A tight time window for elected leaders to get to work
Time to get to work
Legislating isn’t the spectator sport that campaigning is. Maybe it’s because we quickly tire of the often-evasive positions candidates have on the issues, and our attention turns to handicapping the winners and losers.
Even though we just completed an election Tuesday, we seem to be in a perpetual campaign cycle, certainly on the state and national levels. Republicans were campaigning to remove Barack Obama from office before he even took the oath and Democrats began their campaign to remove Gov. Scott Walker even before they went to the polls.
Realistically, the presidency is a one-year job.

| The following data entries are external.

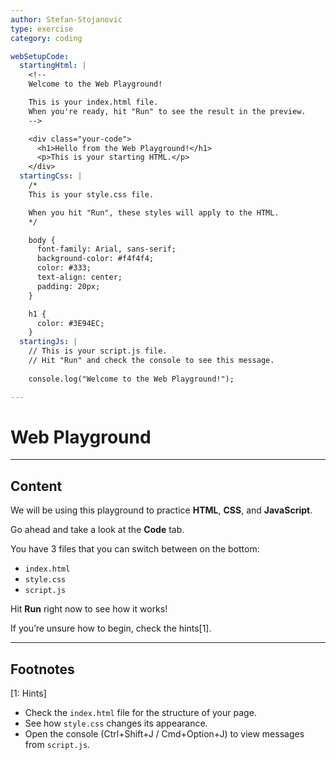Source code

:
 ```yaml
---
author: Stefan-Stojanovic
type: exercise
category: coding

webSetupCode:
  startingHtml: |
    <!-- 
    Welcome to the Web Playground!

    This is your index.html file. 
    When you're ready, hit "Run" to see the result in the preview.
    -->

    <div class="your-code">
      <h1>Hello from the Web Playground!</h1>
      <p>This is your starting HTML.</p>
    </div>
  startingCss: |
    /* 
    This is your style.css file.

    When you hit "Run", these styles will apply to the HTML.
    */

    body {
      font-family: Arial, sans-serif;
      background-color: #f4f4f4;
      color: #333;
      text-align: center;
      padding: 20px;
    }

    h1 {
      color: #3E94EC;
    }
  startingJs: |
    // This is your script.js file.
    // Hit "Run" and check the console to see this message.
    
    console.log("Welcome to the Web Playground!");

---
```


# Web Playground

---

## Content

We will be using this playground to practice **HTML**, **CSS**, and **JavaScript**.  

Go ahead and take a look at the **Code** tab.  

You have 3 files that you can switch between on the bottom:
- `index.html`
- `style.css`
- `script.js`

Hit **Run** right now to see how it works!  

If you’re unsure how to begin, check the hints[1].

---

## Footnotes

[1: Hints]
- Check the `index.html` file for the structure of your page.  
- See how `style.css` changes its appearance.  
- Open the console (Ctrl+Shift+J / Cmd+Option+J) to view messages from `script.js`.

By year two, the campaign is on for the mid-term election. That’s followed in succession by the race for the presidential nominees from each party. The governor’s timeline is not much different.
And if there’s any way of dragging the race out longer than the Republican nominating contest we’re currently in, I’d be hard pressed to figure out how. It’s gone on so long that Wisconsin actually was a factor in the nomination for either party.

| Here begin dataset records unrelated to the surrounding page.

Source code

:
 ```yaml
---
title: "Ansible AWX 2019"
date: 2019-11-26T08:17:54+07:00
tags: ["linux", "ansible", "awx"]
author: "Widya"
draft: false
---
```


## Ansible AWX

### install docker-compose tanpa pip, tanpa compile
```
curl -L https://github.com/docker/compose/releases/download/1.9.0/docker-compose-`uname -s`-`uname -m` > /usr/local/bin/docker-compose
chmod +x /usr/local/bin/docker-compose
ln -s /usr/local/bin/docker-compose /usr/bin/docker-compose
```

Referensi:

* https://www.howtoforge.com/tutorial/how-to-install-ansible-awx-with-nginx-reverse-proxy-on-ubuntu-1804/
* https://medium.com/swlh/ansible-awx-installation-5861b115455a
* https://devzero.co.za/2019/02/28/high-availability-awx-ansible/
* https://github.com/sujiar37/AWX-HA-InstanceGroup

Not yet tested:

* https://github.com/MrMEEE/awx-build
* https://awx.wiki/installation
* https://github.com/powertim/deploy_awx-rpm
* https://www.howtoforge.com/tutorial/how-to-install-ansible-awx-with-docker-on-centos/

Maybe it’s a conspiracy among cable news channels to keep a healthy flow of controversial political news in the pipeline.
Despite Tuesday’s election, statewide races remain in perpetual campaign mode as long as there are recall elections to deal with.
The primary in the recall race for governor comes up in a month May 8, with a final vote June 5. Even with that short of a time frame to campaign, is there ambivalence about Scott Walker? You either love him or hate him. The race will be decided through voter turnout, rather than the persuasiveness of either side’s argument.
As important as elections are, they pale in comparison to governing. Making laws and policy just isn’t as sexy as taking a swing at your opponent.
As I’ve written before, the real work of government takes place locally.
Yes, Scott Walker and the Republican controlled legislature found a way to make the books balance, but after that, the really tough decisions fall to the town boards, city councils, county boards and school boards.
Our national and state leaders can get back to bickering, while local officials are left with the job of figuring out exactly how to encourage businesses to bring jobs to their communities or how to maintain a vibrant educational system within the constraints of strict rules imposed from above.
For the most part in Walworth County, voters gave their elected officials the thumbs up.
In Delavan, Mayor Mel Nieuwenhuis defeated Ryan Schroeder, and in Elkhorn, Mayor Howie Reynolds defeated James Boardman Sr.
Both races were repeats over earlier contests, and voters apparently saw no need to change course.
But that doesn’t mean there aren’t challenges ahead. As Todd Mishler reports in Sunday’s cover story, there are some positive economic signs on the horizon.
Walworth County’s economy always has rested on the economic triangle of agriculture, tourism and manufacturing.
Compared to our neighbors in Rock County, however, an economic rebound has been off to a sputtering start. Both Janesville and Beloit have announced a series of new business initiatives in recent months.
Although none of them are big enough to fill the hole left by the departure of GM, they are companies that are bringing along jobs.
One of those companies that agreed to an expansion across the county line is Miniature Precision Components, the longtime thermoplastic components manufacturer from Walworth.
The expansion could create up to 90 jobs.
The decision by Mecum Auction to move its operations from Marengo, Ill., to Walworth is a step in the right direction and hopefully there can be more deals like that in the future.
But just like their state and national counterparts, local elected officials have a tight time window as well.
These newly elected public servants can savor their victories — at least for a little while — but then they will need to hit the ground running.